Ostatnimi czasy producenci smartfonów stracili dziedzinę, w której mogliby się licytować z konkurencją. Stąd pojawiły się obietnice długoletniego wsparcia oprogramowania. OnePlus komentuje ten trend.
Nie RAM, nie aparaty, to lata aktualizacji
Pamiętacie, w czym na przestrzeni lat prześcigali się producenci smartfonów, by zachęcić potencjalnych nabywców do zakupu nowego urządzenia z Androidem? Przez jakiś czas była to ilość RAM-u, szybkość procesora a ostatnio – coraz bardziej złożone matryce aparatów.
Później okazywało się, że 8 GB, 12 GB, a nawet 24 GB RAM nie robi już na nikim specjalnego wrażenia, producenci manipulują wynikami testów wydajności procesorów, a matryce mogą mieć grube miliony pikseli, ale jeśli nie idzie z tym w parze lepsza jakość obiektywów oraz zaawansowane oprogramowanie, to większe „cyferki” nie dadzą nic, a wręcz zaszkodzą.
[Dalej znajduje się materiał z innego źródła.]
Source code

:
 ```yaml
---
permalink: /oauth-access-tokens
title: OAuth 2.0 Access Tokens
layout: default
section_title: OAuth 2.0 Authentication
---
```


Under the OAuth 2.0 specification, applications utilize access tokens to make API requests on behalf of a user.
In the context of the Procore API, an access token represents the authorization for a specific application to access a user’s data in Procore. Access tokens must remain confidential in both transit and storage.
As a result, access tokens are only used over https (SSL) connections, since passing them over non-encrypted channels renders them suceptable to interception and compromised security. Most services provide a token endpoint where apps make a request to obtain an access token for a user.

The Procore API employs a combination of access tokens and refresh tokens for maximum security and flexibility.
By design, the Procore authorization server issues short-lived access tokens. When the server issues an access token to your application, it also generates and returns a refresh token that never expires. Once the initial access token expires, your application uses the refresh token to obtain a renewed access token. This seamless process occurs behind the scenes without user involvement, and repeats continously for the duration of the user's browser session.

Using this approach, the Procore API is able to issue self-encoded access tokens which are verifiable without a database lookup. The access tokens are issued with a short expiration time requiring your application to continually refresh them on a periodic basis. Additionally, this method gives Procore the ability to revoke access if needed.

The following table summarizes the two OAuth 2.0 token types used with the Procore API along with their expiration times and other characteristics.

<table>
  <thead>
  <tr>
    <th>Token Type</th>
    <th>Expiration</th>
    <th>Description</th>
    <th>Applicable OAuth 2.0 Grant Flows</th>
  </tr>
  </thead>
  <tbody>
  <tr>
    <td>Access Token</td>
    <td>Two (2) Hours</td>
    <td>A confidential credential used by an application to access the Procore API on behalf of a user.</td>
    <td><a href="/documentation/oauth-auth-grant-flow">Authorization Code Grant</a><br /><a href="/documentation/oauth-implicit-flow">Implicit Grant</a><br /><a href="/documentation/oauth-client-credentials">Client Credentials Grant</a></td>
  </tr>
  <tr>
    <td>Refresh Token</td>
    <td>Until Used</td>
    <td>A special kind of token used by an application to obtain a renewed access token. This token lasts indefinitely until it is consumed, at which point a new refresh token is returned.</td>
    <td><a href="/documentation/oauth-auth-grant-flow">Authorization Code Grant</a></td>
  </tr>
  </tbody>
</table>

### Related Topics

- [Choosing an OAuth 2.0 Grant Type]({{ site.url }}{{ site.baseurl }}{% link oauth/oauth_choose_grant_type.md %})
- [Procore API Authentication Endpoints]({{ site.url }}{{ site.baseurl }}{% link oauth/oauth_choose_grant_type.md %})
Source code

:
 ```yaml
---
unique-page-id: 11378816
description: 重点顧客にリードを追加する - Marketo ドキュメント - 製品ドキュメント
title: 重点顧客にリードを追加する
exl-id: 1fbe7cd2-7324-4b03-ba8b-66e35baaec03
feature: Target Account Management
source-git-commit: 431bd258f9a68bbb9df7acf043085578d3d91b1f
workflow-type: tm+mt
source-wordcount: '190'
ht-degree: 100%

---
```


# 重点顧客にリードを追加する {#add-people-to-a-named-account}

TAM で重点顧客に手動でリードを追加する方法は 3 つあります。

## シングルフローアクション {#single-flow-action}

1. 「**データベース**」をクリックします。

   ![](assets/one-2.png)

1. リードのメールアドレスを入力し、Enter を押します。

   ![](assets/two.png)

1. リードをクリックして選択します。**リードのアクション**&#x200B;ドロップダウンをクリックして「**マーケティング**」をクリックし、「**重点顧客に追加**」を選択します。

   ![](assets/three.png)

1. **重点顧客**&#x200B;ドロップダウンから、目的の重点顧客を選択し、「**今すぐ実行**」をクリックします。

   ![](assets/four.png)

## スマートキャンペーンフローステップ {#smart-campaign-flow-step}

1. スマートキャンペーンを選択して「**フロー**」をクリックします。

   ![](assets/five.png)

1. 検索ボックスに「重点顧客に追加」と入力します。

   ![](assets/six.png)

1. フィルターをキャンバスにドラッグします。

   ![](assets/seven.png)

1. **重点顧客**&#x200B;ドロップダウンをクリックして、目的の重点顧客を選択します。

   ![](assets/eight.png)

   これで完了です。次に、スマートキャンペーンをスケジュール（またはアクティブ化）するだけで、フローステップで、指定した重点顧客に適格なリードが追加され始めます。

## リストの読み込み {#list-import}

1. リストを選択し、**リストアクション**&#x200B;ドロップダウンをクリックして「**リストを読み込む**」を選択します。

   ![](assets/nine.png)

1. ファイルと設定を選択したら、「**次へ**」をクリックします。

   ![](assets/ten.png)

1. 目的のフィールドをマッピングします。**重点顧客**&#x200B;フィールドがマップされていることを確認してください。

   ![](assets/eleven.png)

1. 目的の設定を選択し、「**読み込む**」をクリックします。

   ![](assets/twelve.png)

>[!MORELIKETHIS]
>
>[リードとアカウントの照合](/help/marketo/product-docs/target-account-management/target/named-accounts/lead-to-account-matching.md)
Z braku laku, producenci zaczęli więc mocniej skupiać się na zapewnianiu dłuższego wsparcia dla oprogramowania smartfonów – a przynajmniej niektórzy z nich. Dlatego też pojawiły się obietnice 7-letnich aktualizacji systemu, jak jest w wypadku Samsunga czy Google. Kinder Liu, dyrektor operacyjny i prezes OnePlus, wytłumaczył, dlaczego takie obietnice, nawet dotrzymywane, nie mają większego sensu.
OnePlus nie będzie aktualizował smartfonów przez 7 lat
Wydawałoby się, że w ślad za Samsungiem i Google, którzy obiecują nabywcom flagowych smartfonów wieloletnie aktualizacje Androida oraz poprawek zabezpieczeń, pójdą inni liczący się producenci elektroniki. OnePlus jednak nie zamierza tego robić. Dlaczego?
Kinder Liu, dyrektor operacyjny i prezes OnePlus, w wywiadzie dla Tom’s Guide potwierdził, że OnePlus 12 będzie otrzymywać kolejne wersje systemu Android przez 4 lata, a łatki zabezpieczeń – przez jeszcze jeden rok. W sumie daje to 5 lat wsparcia. OnePlus 12R dostanie trzy lata aktualizacji Androida i w sumie cztery lata poprawek bezpieczeństwa. Dlaczego tak „krótko”?
Jak stwierdził Liu, „oferowanie dłuższego wsparcia kompletnie mija się z celem. Sama polityka aktualizacji nie jest ważna dla użytkownika, ale także płynność działania urządzenia oraz wrażenia z użytkowania”. Innymi słowy: co z tego, jeśli nasz smartfon będzie miał najnowszego Androida po wielu latach, jeśli sprzęt będzie zamulał?
Obietnica aktualizowania oprogramowania brzmi nieźle, ale producenci nie są skłonni przyznać, że reszta doświadczeń z użytkowania telefonu może po dłuższym okresie użytkowania stać się okropna. Liu jest pewny, że po czterech latach od zakupu nowe smartfony OnePlusa będą wciąż szybkie i płynne.
Przy okazji dyrektor OnePlusa powołał się na badania Counterpoint Research, z których wynika, że użytkownicy Androida zazwyczaj wymieniają swoje smartfony w ciągu czterech lat od zakupu.
Cóż, decyzje i stanowisko producenta wydają się mieć sens. Pytanie, na ile jest to tylko uzasadnienie ekonomicznego wyboru dla firmy, a na ile prawdziwa inicjatywa prokonsumencka.